Donc vous pensez que l’Europe a encore un avenir ?

Mais bien sûr ! Je pense toujours que l’Europe a besoin de réformes fondamentales (…) Mais c’est une triste illusion des forces anti-européennes que d’imaginer que l’Europe va se désintégrer et disparaître. Cela ne va pas arriver ! Les arguments en faveur de l’Europe sont aujourd’hui plus forts qu’ils ne l’ont jamais été, même si ça ne veut pas dire qu’elle n’a pas fait d’erreurs, elle en a fait des significatives. Ce qui se passe économiquement est que la taille de votre population détermine, dans le temps, la taille de votre économie. Cela a été le cas jusqu’à la révolution industrielle et c’est pourquoi la Chine était la plus grande économie du monde aux XVIe et XVIIe siècles. Puis, après la révolution industrielle, cela s’est arrêté. Mais aujourd’hui, la Chine va être une puissance extraordinaire, l’Inde également, les pays à large population vont devenir de grandes puissances. Les Européens, même l’Allemagne, la France ou le Royaume-Uni, nous sommes des pays de taille moyenne et le seul moyen de peser, de défendre nos intérêts et nos valeurs, c’est de rester ensemble. L' argument pour l’Europe aujourd’hui ce n'est plus la paix, mais la puissance.

Plus largement, voyez-vous un danger pour la démocratie en ce moment ?

Je pense qu’il existe une bataille autour de la mondialisation et de la manière de répondre à ses conséquences culturelles et économiques. Parce qu’il s’agit d’un monde où les changements s’accélèrent, ce que certaines personnes vivent mal. Ce qui explique la tentation politique actuelle en Europe qui est de se tourner vers un genre de modèle autocratique, de soutenir un concept de «leader fort», d’une manière qui est, en fait, anti-démocratique. Pour moi, la tâche des progressistes et aussi de ceux qui se situent au centre-droit des politiques conservatrices, est de montrer aux gens que nous comprenons et pouvons répondre à leurs angoisses.  Autrement la colère que les gens ressentent et le sentiment que personne n’entend leurs inquiétudes grandiront.

Vous parlez beaucoup du renouvellement du centre. Vous n’êtes plus de gauche ?

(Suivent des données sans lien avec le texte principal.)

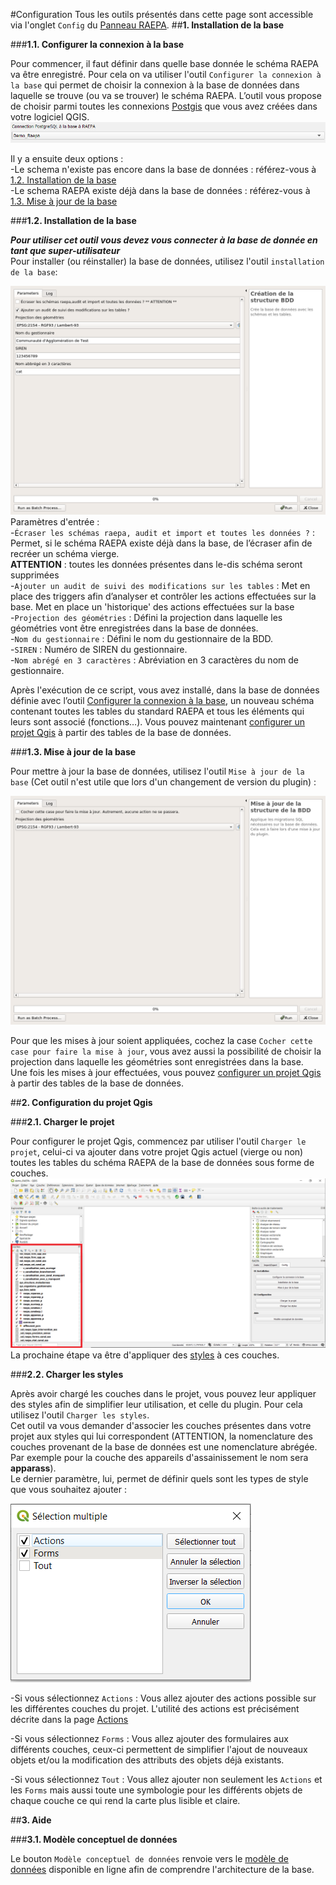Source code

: #Configuration
Tous les outils présentés dans cette page sont accessible via l'onglet `Config` du [Panneau RAEPA](../Panel/).
##__1. Installation de la base__

###__1.1. Configurer la connexion à la base__

Pour commencer, il faut définir dans quelle base donnée le schéma RAEPA va être enregistré. Pour cela on va utiliser l'outil `Configurer la connexion à la base` qui permet de choisir
la connexion à la base de données dans laquelle se trouve (ou va se trouver) le schéma RAEPA. L’outil vous propose de choisir parmi toutes les connexions [Postgis](https://docs.qgis.org/3.10/fr/docs/training_manual/databases/db_browser.html) que vous avez créées dans votre logiciel QGIS. <br/>
![Configuration Connexion](../media/Config_conn.png)

Il y a ensuite deux options : <br/>
    -Le schema n'existe pas encore dans la base de données : référez-vous à [1.2. Installation de la base](#12-installation-de-la-base) <br/>
    -Le schema RAEPA existe déjà dans la base de données : référez-vous à [1.3. Mise à jour de la base](#13-mise-a-jour-de-la-base)

###__1.2. Installation de la base__

_**Pour utiliser cet outil vous devez vous connecter à la base de donnée en tant que super-utilisateur**_
<br/>Pour installer (ou réinstaller) la base de données, utilisez l'outil `installation de la base`:

![Installation de la Base](../processing/raepa-create_database_structure.png)
<br/>Paramètres d'entrée : <br/>
-`Écraser les schémas raepa, audit et import et toutes les données ?` : Permet, si le schéma RAEPA existe déjà dans la base, de l’écraser afin de recréer un schéma vierge. <br/>
**ATTENTION** : toutes les données présentes dans le-dis schéma seront supprimées <br/>
-`Ajouter un audit de suivi des modifications sur les tables` : Met en place des triggers afin d’analyser et contrôler les actions effectuées sur la base. Met en place un 'historique' des actions effectuées sur la base<br/>
-`Projection des géométries` : Défini la projection dans laquelle les géométries vont être enregistrées dans la base de données. <br/>
-`Nom du gestionnaire` : Défini le nom du gestionnaire de la BDD. <br/>
-`SIREN` : Numéro de SIREN du gestionnaire. <br/>
-`Nom abrégé en 3 caractères` : Abréviation en 3 caractères du nom de gestionnaire. <br/>

Après l'exécution de ce script, vous avez installé, dans la base de données définie avec l’outil [Configurer la connexion à la base](#configurer-la-connexion-a-la-base), 
un nouveau schéma contenant toutes les tables du standard RAEPA et tous les éléments qui leurs sont associé (fonctions…).
Vous pouvez maintenant [configurer un projet Qgis](#2-configuration-du-projet-qgis) à partir des tables de la base de données.


###__1.3. Mise à jour de la base__

Pour mettre à jour la base de données, utilisez l'outil `Mise à jour de la base`
(Cet outil n'est utile que lors d'un changement de version du plugin) :

![Installation de la Base](../processing/raepa-upgrade_database_structure.png)

Pour que les mises à jour soient appliquées, cochez la case `Cocher cette case pour faire la mise à jour`, vous avez aussi la possibilité 
de choisir la projection dans laquelle les géométries sont enregistrées dans la base. <br/>
Une fois les mises à jour effectuées, vous pouvez [configurer un projet Qgis](#2-configuration-du-projet-qgis) à partir des tables de la base de données.


##__2. Configuration du projet Qgis__

###__2.1. Charger le projet__

Pour configurer le projet Qgis, commencez par utiliser l'outil `Charger le projet`, celui-ci va ajouter dans votre projet Qgis actuel (vierge ou non) 
toutes les tables du schéma RAEPA de la base de données sous forme de couches. 
![project loaded](../media/Load_projet.png)
<br/>La prochaine étape va être d'appliquer des [styles](#22-charger-les-styles) à ces couches.

###__2.2. Charger les styles__

Après avoir chargé les couches dans le projet, vous pouvez leur appliquer des styles afin de simplifier leur utilisation, et celle du plugin. 
Pour cela utilisez l'outil `Charger les styles`.
<br/> Cet outil va vous demander d'associer les couches présentes dans votre projet aux styles qui lui correspondent 
(ATTENTION, la nomenclature des couches provenant de la base de données est une nomenclature abrégée. Par exemple pour la couche des appareils d'assainissement
le nom sera __apparass__).
<br/> Le dernier paramètre, lui, permet de définir quels sont les types de style que vous souhaitez ajouter :

![Charger les styles](../media/Load_style.png)

-Si vous sélectionnez `Actions` : Vous allez ajouter des actions possible sur les différentes couches du projet. L'utilité des actions
est précisément décrite dans la page [Actions](../Actions/)

-Si vous sélectionnez `Forms` : Vous allez ajouter des formulaires aux différents couches, ceux-ci permettent de simplifier l'ajout de 
nouveaux objets et/ou la modification des attributs des objets déjà existants. 

-Si vous sélectionnez `Tout` : Vous allez ajouter non seulement les `Actions` et les `Forms` mais aussi toute une symbologie pour les
différents objets de chaque couche ce qui rend la carte plus lisible et claire.

##__3. Aide__

###__3.1. Modèle conceptuel de données__


Le bouton `Modèle conceptuel de données` renvoie vers le [modèle de données](https://3liz.github.io/qgis-raepa-plugin/database) disponible en ligne afin de comprendre l'architecture de la base. 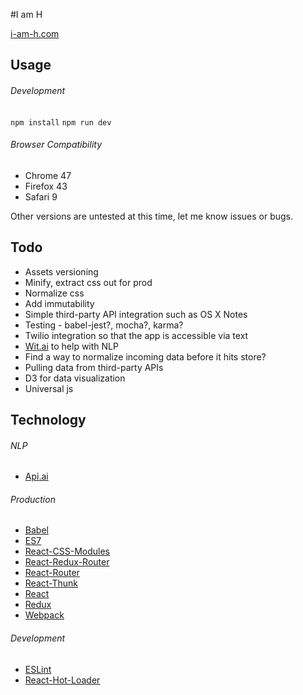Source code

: #I am H

[i-am-h.com](http://i-am-h.com)

## Usage

###### Development

`npm install`
`npm run dev`

###### Browser Compatibility

* Chrome 47
* Firefox 43
* Safari 9

Other versions are untested at this time, let me know issues or bugs.

## Todo

* Assets versioning
* Minify, extract css out for prod
* Normalize css
* Add immutability
* Simple third-party API integration such as OS X Notes
* Testing - babel-jest?, mocha?, karma?
* Twilio integration so that the app is accessible via text
* [Wit.ai](https://wit.ai/) to help with NLP
* Find a way to normalize incoming data before it hits store?
* Pulling data from third-party APIs
* D3 for data visualization
* Universal js

## Technology

###### NLP

* [Api.ai](https://api.ai/)

###### Production

* [Babel](https://babeljs.io/)
* [ES7](https://developer.mozilla.org/en-US/docs/Web/JavaScript/New_in_JavaScript/ECMAScript_Next_support_in_Mozilla)
* [React-CSS-Modules](https://github.com/gajus/react-css-modules)
* [React-Redux-Router](https://github.com/reactjs/react-router-redux)
* [React-Router](https://github.com/reactjs/react-router)
* [React-Thunk](https://github.com/gaearon/redux-thunk)
* [React](https://facebook.github.io/react/)
* [Redux](https://github.com/reactjs/redux)
* [Webpack](https://webpack.github.io/)

###### Development

* [ESLint](http://eslint.org/)
* [React-Hot-Loader](https://github.com/gaearon/react-hot-loader)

Je reste du côté des forces progressistes en politique. Mais je pense que vous pouvez constater un changement, qu’Emmanuel Macron incarne, qui est que quelle que soit votre couleur politique, la clé, c’est d’apporter des solutions politiques concrètes. La principale question est comment faire en sorte pour que la mondialisation marche pour tous ? Parce je pense fondamentalement que la mondialisation est une force menée par les gens, par la technologie, les voyages, la migration, pas par les gouvernements. Donc si un parti politique dit aux électeurs, je peux stopper cela, il vous ment. (…) Et c’est là que l’éducation devient dramatiquement importante. Aider la population à évoluer à travers ces changements est fondamental. C’est là que se situe le vrai enjeu.